Elle expose que l’intimée n’a pas produit toutes les pièces sollicitées conformément à l’ordonnance du conseiller de la mise en état.
En substance, elle se prévaut de la clause 19.1 du bail commercial par laquelle le bailleur est interdit d’exploiter ou de faire exploiter, directement ou indirectement, dans le reste de l’immeuble, un commerce semblable sous peine de dommages et intérêts ; elle considère que [Localité 2] HABITAT a violé cette clause en consentant un bail commercial en vertu duquel a été exploité à partir de juillet 2017 dans le local voisin un commerce de restauration sédentaire concurrent du sien, alors qu’y était auparavant exercée une activité non concurrente de vente de sandwich, croissants et pâtisserie sous enseigne MELTING CUP. Elle affirme que des travaux ont été entrepris en juillet 2017 pour permettre l’extraction de chaud et donc la cuisine de restauration, alors que l’ancienne activité voisine était un point froid.
Elle soutient que sa demande n’est pas prescrite au sens de l’article 2224 du code civil dès lors que la violation de la clause est un préjudice continu ayant commencé en juillet 2017 et qui en tout état de cause a été porté à sa connaissance à cette date. Elle précise que seules trois pièces ont été communiquées par l’intimée la veille de l’ordonnance de clôture, de sorte que ladite communication est incomplète mais permet toutefois de démonter que la construction de la gaine d’extraction (9 décembre 2016) est postérieure à la conclusion de la transaction critiquée. Enfin, elle indique que la mise en ‘uvre de la clause de conciliation préalable a eu un effet suspensif sur la prescription de l’action.
Elle expose que l’autorisation des travaux de transformation du local contigu en restaurant caractérise l’exploitation indirecte par [Localité 2] HABITAT du fonds de commerce de restauration concurrent.
Concernant le préjudice, elle met en avant un rapport d’évaluation de préjudice financier du 8 novembre 2019 établi par son expert comptable ainsi que les bilans et comptes de résultat 2016, 2017 et 2018 . Elle demande à être indemnisée d’une perte de marge brute d’exploitation, d’une perte de valeur de son fonds de commerce, outre les amendes et intérêts de retard qu’elle a dû régler. Elle conteste avoir aggravé son préjudice en cédant son bail au prix de 85.000 euros dès lors qu elle n’a pas pu céder son fonds de commerce, en raison de l’activité voisine concurrente, et considère,que [Localité 2] HABITAT est mal fondée à lui faire ce reproche alors qu’elle a autorisé le changement de destination sans former d’observation à ce sujet; enfin, elle réfute les critiques concernant la qualité des services qu’elle proposait en indiquant qu’elle bénéficiait de très nombreux avis élogieux sur internet et qu’elle s’était vu décerner de nombreux prix d’excellence dont notamment celui de meilleur Hamburger de la ville de [Localité 2] 2016 et 2018.

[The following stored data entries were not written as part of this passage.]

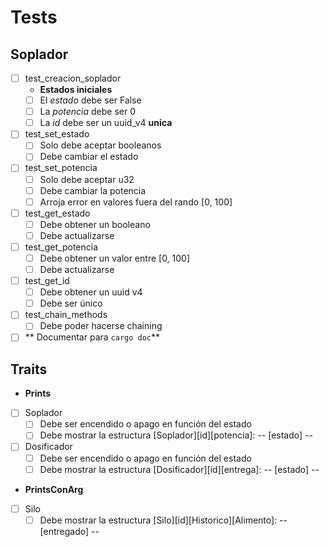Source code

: # Tests
## Soplador
- [ ] test_creacion_soplador
    - **Estados iniciales**
    - [ ] El *estado* debe ser False
    - [ ] La *potencia* debe ser 0
    - [ ] La *id* debe ser un uuid_v4 **unica**
- [ ] test_set_estado
    - [ ] Solo debe aceptar booleanos
    - [ ] Debe cambiar el estado
- [ ] test_set_potencia
    - [ ] Solo debe aceptar u32
    - [ ] Debe cambiar la potencia
    - [ ] Arroja error en valores fuera del rando [0, 100]
- [ ] test_get_estado
    - [ ] Debe obtener un booleano
    - [ ] Debe actualizarse
- [ ] test_get_potencia
    - [ ] Debe obtener un valor entre [0, 100]
    - [ ] Debe actualizarse
- [ ] test_get_id
    - [ ] Debe obtener un uuid v4
    - [ ] Debe ser único
- [ ] test_chain_methods
    - [ ] Debe poder hacerse chaining

- [ ] ** Documentar para `cargo doc`**

## Traits
- **Prints**
- [ ] Soplador
    - [ ] Debe ser encendido o apago en función del estado
    - [ ] Debe mostrar la estructura [Soplador][id][potencia]: -- [estado] --
- [ ] Dosificador
    - [ ] Debe ser encendido o apago en función del estado
    - [ ] Debe mostrar la estructura [Dosificador][id][entrega]: -- [estado] --
- **PrintsConArg**
- [ ] Silo
    - [ ] Debe mostrar la estructura [Silo][id][Historico][Alimento]: -- [entregado] --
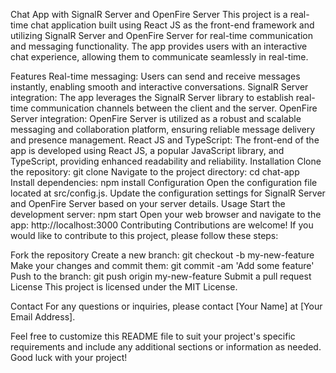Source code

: Chat App with SignalR Server and OpenFire Server
This project is a real-time chat application built using React JS as the front-end framework and utilizing SignalR Server and OpenFire Server for real-time communication and messaging functionality. The app provides users with an interactive chat experience, allowing them to communicate seamlessly in real-time.

Features
Real-time messaging: Users can send and receive messages instantly, enabling smooth and interactive conversations.
SignalR Server integration: The app leverages the SignalR Server library to establish real-time communication channels between the client and the server.
OpenFire Server integration: OpenFire Server is utilized as a robust and scalable messaging and collaboration platform, ensuring reliable message delivery and presence management.
React JS and TypeScript: The front-end of the app is developed using React JS, a popular JavaScript library, and TypeScript, providing enhanced readability and reliability.
Installation
Clone the repository: git clone <repository-url>
Navigate to the project directory: cd chat-app
Install dependencies: npm install
Configuration
Open the configuration file located at src/config.js.
Update the configuration settings for SignalR Server and OpenFire Server based on your server details.
Usage
Start the development server: npm start
Open your web browser and navigate to the app: http://localhost:3000
Contributing
Contributions are welcome! If you would like to contribute to this project, please follow these steps:

Fork the repository
Create a new branch: git checkout -b my-new-feature
Make your changes and commit them: git commit -am 'Add some feature'
Push to the branch: git push origin my-new-feature
Submit a pull request
License
This project is licensed under the MIT License.

Contact
For any questions or inquiries, please contact [Your Name] at [Your Email Address].

Feel free to customize this README file to suit your project's specific requirements and include any additional sections or information as needed. Good luck with your project!
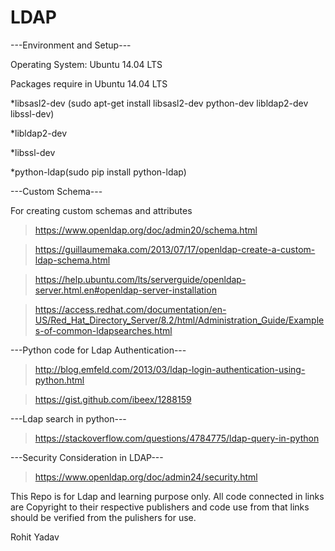 # LDAP

---Environment and Setup---

Operating System: Ubuntu 14.04 LTS

Packages require in Ubuntu 14.04 LTS

  *libsasl2-dev (sudo apt-get install libsasl2-dev python-dev libldap2-dev libssl-dev)
  
  *libldap2-dev
  
  *libssl-dev
  
  *python-ldap(sudo pip install python-ldap)

---Custom Schema---

For creating custom schemas and attributes

  >https://www.openldap.org/doc/admin20/schema.html
  
  >https://guillaumemaka.com/2013/07/17/openldap-create-a-custom-ldap-schema.html
  
  >https://help.ubuntu.com/lts/serverguide/openldap-server.html.en#openldap-server-installation
  
  >https://access.redhat.com/documentation/en-US/Red_Hat_Directory_Server/8.2/html/Administration_Guide/Examples-of-common-ldapsearches.html
  
---Python code for Ldap Authentication---

  >http://blog.emfeld.com/2013/03/ldap-login-authentication-using-python.html
  
  >https://gist.github.com/ibeex/1288159

---Ldap search in python---

  >https://stackoverflow.com/questions/4784775/ldap-query-in-python

---Security Consideration in LDAP---

  >https://www.openldap.org/doc/admin24/security.html

This Repo is for Ldap and learning purpose only. All code connected in links are Copyright to their respective publishers
and code use from that links should be verified from the pulishers for use.

Rohit Yadav
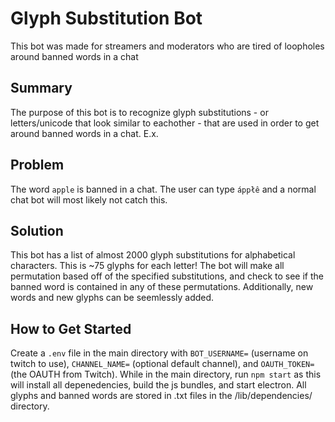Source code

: # Glyph Substitution Bot

This bot was made for streamers and moderators who are tired of loopholes around banned words in a chat

## Summary

The purpose of this bot is to recognize glyph substitutions - or letters/unicode that look similar to eachother - that are used in order to get around banned words in a chat. E.x.

## Problem

The word `apple` is banned in a chat. The user can type `áppłê` and a normal chat bot will most likely not catch this.

## Solution

This bot has a list of almost 2000 glyph substitutions for alphabetical characters. This is ~75 glyphs for each letter! The bot will make all permutation based off of the specified substitutions, and check to see if the banned word is contained in any of these permutations. Additionally, new words and new glyphs can be seemlessly added.

## How to Get Started

Create a `.env` file in the main directory with `BOT_USERNAME=` (username on twitch to use), `CHANNEL_NAME=` (optional default channel), and `OAUTH_TOKEN=` (the OAUTH from Twitch).
While in the main directory, run `npm start` as this will install all depenedencies, build the js bundles, and start electron.
All glyphs and banned words are stored in .txt files in the /lib/dependencies/ directory.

Aux termes de ses dernières écritures notifiées électroniquement le 13 décembre 2022 [Localité 2] HABITAT conclut à l’infirmation partielle du jugement déféré en ce qu’il a été débouté de sa demande de dommages et intérêts pour procédure abusive et demande à la cour de lui allouer la somme de 1 euro à titre de dommages et intérêts, outre 10.000 euros à titre d’indemnité pour frais irrépétibles.
En substance, il soutient que la demande est prescrite puisque la société MY FABULOUS avait connaissance de la signature du bail sur le local voisin à usage de restauration rapide conclu avec la société ZASH, avec effet au 01 septembre 2013, dont la destination n’a pas été modifiée depuis
lors.
Il affirme que la Sarl MY FABULOUS avait connaissance dès le 28 novembre 2014 de l’existence d’un restaurant exploité par la société ZASH et donc des faits lui permettant d’exercer une action en violation de la clause qu’elle invoque, de sorte que l’action engagée par acte du 13 décembre 2019 est prescrite. Il estime que la Sarl MY FABULOUS ne démontre pas un changement d’activité de la société ZASH en raison des travaux réalisés en 2017. Enfin, il précise que les parties n’ont jamais entendu recourir à la médiation, de sorte qu’il n’existe aucune cause de suspension de la prescription.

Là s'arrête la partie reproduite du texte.